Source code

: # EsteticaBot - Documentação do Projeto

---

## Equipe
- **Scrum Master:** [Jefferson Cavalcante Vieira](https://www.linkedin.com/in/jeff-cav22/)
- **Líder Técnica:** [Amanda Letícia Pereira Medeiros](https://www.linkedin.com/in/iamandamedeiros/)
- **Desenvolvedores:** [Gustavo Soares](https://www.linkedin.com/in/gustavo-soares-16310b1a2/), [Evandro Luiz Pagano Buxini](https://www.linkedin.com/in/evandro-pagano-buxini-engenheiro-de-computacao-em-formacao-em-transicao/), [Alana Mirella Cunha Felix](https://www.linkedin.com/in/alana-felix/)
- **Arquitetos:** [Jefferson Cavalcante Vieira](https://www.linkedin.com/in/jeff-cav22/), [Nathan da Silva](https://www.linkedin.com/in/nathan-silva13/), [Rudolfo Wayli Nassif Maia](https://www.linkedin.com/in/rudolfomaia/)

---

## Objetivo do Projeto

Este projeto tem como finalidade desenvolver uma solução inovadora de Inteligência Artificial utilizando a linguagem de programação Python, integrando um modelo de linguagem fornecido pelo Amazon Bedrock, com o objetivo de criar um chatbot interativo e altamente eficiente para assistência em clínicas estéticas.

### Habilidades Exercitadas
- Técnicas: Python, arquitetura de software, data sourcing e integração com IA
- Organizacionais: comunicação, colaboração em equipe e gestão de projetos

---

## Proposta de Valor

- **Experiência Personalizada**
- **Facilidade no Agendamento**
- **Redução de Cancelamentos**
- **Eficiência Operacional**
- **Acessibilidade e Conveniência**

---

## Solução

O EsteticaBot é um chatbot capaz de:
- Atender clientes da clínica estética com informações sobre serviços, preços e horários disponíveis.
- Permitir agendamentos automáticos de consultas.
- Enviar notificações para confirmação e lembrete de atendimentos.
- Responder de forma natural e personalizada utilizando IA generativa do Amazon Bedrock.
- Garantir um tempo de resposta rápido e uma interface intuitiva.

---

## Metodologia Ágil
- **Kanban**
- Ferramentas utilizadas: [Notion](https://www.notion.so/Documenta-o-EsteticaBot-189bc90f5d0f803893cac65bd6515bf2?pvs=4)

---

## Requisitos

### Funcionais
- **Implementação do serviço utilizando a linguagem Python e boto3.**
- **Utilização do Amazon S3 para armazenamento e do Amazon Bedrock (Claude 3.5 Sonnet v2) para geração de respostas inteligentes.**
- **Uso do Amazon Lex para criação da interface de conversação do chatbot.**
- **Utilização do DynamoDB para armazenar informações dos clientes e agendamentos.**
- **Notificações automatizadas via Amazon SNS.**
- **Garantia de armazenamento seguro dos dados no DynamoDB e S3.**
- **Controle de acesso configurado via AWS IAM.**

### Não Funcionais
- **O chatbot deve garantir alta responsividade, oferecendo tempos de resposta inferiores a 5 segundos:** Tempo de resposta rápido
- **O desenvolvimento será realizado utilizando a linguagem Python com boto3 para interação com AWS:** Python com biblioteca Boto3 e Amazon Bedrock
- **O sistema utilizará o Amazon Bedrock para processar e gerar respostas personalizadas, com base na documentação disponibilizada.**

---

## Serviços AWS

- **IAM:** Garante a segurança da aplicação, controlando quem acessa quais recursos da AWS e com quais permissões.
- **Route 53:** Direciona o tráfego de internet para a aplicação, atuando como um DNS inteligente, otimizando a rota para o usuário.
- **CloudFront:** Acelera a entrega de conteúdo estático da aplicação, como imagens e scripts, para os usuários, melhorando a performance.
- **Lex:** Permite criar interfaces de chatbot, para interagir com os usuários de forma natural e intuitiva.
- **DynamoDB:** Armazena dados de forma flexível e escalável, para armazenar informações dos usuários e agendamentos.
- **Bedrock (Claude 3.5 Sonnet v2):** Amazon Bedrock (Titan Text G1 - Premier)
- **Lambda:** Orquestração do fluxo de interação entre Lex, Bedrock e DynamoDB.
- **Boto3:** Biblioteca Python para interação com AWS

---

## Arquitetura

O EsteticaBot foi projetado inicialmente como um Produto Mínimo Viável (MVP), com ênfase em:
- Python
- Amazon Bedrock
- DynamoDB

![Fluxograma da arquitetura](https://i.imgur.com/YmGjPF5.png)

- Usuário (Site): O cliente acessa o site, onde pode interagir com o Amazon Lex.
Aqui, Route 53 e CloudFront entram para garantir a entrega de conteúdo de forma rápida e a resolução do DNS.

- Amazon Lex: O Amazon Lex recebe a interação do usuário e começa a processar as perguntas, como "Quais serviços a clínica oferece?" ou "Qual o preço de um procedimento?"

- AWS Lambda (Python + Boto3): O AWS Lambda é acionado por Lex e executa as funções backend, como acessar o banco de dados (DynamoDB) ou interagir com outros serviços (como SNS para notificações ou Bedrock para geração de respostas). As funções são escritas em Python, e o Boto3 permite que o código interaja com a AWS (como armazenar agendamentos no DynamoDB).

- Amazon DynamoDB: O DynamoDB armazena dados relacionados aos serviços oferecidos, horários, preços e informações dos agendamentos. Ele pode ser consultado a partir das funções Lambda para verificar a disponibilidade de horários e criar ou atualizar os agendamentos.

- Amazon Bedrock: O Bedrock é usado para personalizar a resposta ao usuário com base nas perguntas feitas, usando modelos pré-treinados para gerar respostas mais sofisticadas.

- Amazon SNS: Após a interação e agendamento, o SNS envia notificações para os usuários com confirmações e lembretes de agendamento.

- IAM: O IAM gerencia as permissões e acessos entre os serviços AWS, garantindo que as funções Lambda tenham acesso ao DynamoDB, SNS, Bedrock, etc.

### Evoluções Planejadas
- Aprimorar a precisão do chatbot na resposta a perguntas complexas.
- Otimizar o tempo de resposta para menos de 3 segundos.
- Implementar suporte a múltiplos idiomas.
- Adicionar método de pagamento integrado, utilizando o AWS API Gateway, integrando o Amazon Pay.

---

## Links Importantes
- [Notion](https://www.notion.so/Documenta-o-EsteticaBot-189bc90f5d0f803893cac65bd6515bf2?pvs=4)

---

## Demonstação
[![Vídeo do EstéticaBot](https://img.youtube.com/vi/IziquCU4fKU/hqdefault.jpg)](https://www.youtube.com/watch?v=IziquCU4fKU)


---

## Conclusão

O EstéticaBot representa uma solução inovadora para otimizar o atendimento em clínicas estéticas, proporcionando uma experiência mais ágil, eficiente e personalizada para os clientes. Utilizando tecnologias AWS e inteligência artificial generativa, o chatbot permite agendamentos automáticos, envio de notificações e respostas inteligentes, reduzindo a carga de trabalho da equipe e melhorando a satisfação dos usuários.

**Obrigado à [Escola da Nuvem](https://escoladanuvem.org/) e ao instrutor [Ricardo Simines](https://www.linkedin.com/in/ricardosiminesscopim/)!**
===============
Filter the entries down to the lines holding the string "CloudFront". Copy each of those lines.

- **CloudFront:** Acelera a entrega de conteúdo estático da aplicação, como imagens e scripts, para os usuários, melhorando a performance.
Aqui, Route 53 e CloudFront entram para garantir a entrega de conteúdo de forma rápida e a resolução do DNS.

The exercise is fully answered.